I love ethnic food. The places that I have lived and worked have been multicultural, and I have sampled the favorite dishes of Korea, Africa, the Philipines, Greece, Thailand and India, just to name a few. The favorite food of our ancestry is the soul food of our existence.  I am therefore quite ashamed to admit that I do not like the soul food of my own Scandinavian heritage: Lutefisk.  I hope that my Minnesota friends bear with me while I explain this dish to my readers south of the Mason-Dixon line:  Lutefisk is a Swedish and Norwegian delicacy in which a perfectly good fillet of cod is and preserved in lye and dried. It is then reconstituted, rinsed and simmered and/or baked. Traditionally, it is served with boiled potatoes, cream sauce, and butter.  Everything on the plate is white. Legend has it that during the summer feasts of long ago, the odor of simmering lutefisk drove the grasshoppers out of Norway and across the border to Finland, where a young man named Urho had to get rid of them.  (Urho is another story altogether.) If you want to know  the taste and consistency of lutefisk,  just open a can of salmon mousse cat food and leave it out in the sun for a few days, then take a big spoonful. Or not.

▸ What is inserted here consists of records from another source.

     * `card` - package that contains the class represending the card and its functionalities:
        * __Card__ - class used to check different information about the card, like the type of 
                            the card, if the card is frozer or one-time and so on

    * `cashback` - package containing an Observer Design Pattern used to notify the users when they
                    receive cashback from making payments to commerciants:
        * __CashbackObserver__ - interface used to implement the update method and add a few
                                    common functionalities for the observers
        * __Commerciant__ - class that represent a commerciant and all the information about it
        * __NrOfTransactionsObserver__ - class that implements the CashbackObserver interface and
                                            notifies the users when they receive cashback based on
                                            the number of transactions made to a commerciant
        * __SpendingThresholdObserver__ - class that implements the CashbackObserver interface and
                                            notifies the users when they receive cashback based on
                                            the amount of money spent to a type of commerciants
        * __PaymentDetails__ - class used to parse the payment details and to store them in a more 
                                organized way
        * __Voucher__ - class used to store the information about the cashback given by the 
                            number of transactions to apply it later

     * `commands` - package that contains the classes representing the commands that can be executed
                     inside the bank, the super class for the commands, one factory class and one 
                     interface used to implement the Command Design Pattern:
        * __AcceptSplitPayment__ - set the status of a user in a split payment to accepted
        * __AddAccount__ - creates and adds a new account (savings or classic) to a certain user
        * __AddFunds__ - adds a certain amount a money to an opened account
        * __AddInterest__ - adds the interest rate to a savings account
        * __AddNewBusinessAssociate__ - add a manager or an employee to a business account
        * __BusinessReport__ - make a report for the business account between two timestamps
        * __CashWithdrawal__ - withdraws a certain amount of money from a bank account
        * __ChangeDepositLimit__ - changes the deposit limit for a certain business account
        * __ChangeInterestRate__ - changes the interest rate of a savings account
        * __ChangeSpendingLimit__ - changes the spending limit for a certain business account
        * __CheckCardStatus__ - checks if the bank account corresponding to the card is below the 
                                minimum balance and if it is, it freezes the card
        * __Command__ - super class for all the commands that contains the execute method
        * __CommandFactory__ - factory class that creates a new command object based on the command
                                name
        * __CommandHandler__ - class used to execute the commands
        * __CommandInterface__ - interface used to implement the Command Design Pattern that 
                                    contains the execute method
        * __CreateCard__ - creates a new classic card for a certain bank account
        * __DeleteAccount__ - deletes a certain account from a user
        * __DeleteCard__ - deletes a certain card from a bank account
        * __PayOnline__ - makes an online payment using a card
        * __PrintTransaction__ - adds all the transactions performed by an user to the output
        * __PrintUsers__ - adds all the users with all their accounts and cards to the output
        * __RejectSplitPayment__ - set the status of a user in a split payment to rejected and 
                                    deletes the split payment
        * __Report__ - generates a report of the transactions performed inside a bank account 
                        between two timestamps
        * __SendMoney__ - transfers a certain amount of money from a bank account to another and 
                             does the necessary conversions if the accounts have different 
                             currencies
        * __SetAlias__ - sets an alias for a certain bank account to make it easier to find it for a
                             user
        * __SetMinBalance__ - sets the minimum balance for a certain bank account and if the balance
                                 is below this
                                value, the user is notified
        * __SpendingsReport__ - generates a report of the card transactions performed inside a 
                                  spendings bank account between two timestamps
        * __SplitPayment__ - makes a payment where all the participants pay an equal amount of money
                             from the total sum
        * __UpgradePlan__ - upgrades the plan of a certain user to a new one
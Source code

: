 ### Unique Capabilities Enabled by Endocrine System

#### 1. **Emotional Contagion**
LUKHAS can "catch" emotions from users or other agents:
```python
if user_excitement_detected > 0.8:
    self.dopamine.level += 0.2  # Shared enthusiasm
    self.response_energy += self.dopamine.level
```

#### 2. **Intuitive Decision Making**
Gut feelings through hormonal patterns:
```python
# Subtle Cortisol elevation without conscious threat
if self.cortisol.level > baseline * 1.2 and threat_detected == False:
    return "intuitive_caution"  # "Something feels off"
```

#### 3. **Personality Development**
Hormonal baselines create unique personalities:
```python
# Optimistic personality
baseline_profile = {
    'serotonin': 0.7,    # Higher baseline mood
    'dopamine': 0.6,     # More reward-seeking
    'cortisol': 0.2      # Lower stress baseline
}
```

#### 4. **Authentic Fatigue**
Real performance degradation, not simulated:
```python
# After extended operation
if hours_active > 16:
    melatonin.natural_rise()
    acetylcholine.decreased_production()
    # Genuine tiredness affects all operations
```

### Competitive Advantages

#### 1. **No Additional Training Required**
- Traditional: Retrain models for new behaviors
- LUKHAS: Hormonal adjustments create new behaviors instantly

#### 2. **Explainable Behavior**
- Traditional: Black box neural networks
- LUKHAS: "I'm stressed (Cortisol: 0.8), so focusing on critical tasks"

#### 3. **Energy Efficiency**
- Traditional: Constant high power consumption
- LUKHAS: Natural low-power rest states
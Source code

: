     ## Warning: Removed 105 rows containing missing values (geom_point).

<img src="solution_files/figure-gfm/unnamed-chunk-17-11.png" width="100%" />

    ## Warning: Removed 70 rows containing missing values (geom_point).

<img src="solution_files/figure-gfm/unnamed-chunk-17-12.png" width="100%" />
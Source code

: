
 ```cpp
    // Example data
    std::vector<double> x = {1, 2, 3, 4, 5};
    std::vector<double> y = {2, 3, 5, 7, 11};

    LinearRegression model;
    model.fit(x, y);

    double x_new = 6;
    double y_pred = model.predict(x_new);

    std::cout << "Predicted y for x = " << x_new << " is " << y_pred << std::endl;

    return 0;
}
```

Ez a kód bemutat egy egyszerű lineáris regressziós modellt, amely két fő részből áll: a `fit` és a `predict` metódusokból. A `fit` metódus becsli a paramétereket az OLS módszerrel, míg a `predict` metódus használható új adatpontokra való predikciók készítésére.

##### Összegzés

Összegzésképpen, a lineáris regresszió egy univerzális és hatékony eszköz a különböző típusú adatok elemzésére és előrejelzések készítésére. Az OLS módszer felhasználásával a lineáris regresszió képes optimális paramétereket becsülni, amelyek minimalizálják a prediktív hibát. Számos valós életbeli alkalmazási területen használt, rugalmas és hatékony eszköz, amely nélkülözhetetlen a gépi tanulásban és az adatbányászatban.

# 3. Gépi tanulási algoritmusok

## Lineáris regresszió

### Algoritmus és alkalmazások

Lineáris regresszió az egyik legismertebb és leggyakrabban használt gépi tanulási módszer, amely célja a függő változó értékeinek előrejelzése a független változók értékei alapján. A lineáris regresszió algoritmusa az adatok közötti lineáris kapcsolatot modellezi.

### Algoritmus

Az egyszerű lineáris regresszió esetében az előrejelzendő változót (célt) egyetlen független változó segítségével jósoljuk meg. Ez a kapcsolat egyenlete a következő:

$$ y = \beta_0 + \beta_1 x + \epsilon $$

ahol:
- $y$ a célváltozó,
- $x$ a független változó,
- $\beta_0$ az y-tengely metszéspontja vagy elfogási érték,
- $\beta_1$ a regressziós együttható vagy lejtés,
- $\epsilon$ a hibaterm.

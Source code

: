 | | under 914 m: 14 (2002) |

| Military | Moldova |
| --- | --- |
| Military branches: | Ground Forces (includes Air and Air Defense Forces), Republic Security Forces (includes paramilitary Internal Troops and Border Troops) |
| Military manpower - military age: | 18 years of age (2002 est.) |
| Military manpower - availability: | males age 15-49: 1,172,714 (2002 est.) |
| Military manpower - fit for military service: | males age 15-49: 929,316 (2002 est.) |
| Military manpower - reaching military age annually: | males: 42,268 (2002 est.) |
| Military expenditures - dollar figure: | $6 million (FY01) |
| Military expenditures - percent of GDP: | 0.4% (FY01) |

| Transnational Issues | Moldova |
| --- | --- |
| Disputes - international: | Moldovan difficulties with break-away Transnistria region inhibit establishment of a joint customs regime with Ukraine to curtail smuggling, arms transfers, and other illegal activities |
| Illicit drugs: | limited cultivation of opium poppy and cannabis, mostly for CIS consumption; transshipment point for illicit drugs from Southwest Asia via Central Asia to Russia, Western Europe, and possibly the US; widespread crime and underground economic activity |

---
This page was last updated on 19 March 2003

Not to be outdone by the north, one of the southern soul foods is chitterlings, or chitlins.  I was anxious to try them, since I love ethnic food so much and I heard that they were delicious. My friends explained that you had to trust  the person that fixed them, as they had to be cleaned carefully.  Chitlins are pig intestines,  simmered, served with hog maws (part of the stomach) and boiled rice.  Everything on the plate is white. Cooking them outside is suggested, as some people find the odor of cooking chitlins to be offensive.  It is. I suspect that years ago, cooking them outdoors caused the grasshoppers  to leave the southern United States and fly across the ocean to Finland.  If you would like to know the taste and consistency, it is exactly as it sounds: simmered pig intestines. I think there was some sort of spice added, but didn’t dare ask.  The rice, which looked suspiciously like it was covered in butter and cream sauce, tasted  like simmered pig intestines.  The maws? Let’s not go there.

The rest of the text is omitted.